1. Summarize the arguments made in paper re the main questionposed (You know the one that is the title of the article..)
This article talks about documentary, or documentary-inspired, games. It compares and contrasts documentaries in games to those in other mediums. He talks a lot about lens based mediums, especially film, as this is the most prolific and known form of documentary. In the end, his main argument for “Can Games Get Real?” is yes, but he is hesitant to say that they’ve already reached a documentary format in their own right. The properties that inherently are part of a documentary are difficult to transfer to an interactive experience. Interested game designers still need to work out better ways to adapt a documentary game, where the documentary aspect is the main component, as opposed to a side thing or skin for a game.
2. Next week well play some “polemical games” and you can judge first hand but in the meantime – whats is your opinion of the potential (or lack there of) of games as a medium for expression a point of view? does this “get in the way of the fun” ? is it possible/helpful to play and be critical at the same time?
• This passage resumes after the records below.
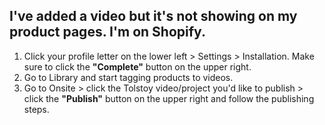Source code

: ## I've added a video but it's not showing on my product pages. I'm on Shopify.

1. Click your profile letter on the lower left > Settings > Installation. Make sure to click the **"Complete"** button on the upper right.
2. Go to Library and start tagging products to videos.
3. Go to Onsite > click the Tolstoy video/project you'd like to publish > click the **"Publish"** button on the upper right and follow the publishing steps.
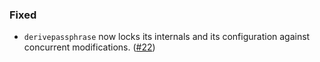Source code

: ### Fixed

  - `derivepassphrase` now locks its internals and its configuration against
    concurrent modifications. ([#22])

[#22]: https://github.com/the-13th-letter/derivepassphrase/issues/22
I think games are inherently capable of expressing a point of view in a powerful way. Digital games especially can have the player literally seeing from the point of view of someone, so the potential to show opposing perspectives is pretty much endless. One particularly powerful moment in a game that I remember is in a Call of Duty: Modern Warfare 2 mission where you are an undercover agent and you are slaughtering innocent civilians with a Russian militant group. Although, this isn’t a real event, it’s interesting to imagine how a similar technique could be used to show a powerful and real narrative. This is similar to the JFK assassination game mentioned in the reading. I am a little more hesitant to say that the potential is as high for board games. I think political agendas and points of view can be expressed, but creating a powerful documentary narrative seems near impossible.
3. Please describe examples of games that you felt had a strong political / polemical point of view?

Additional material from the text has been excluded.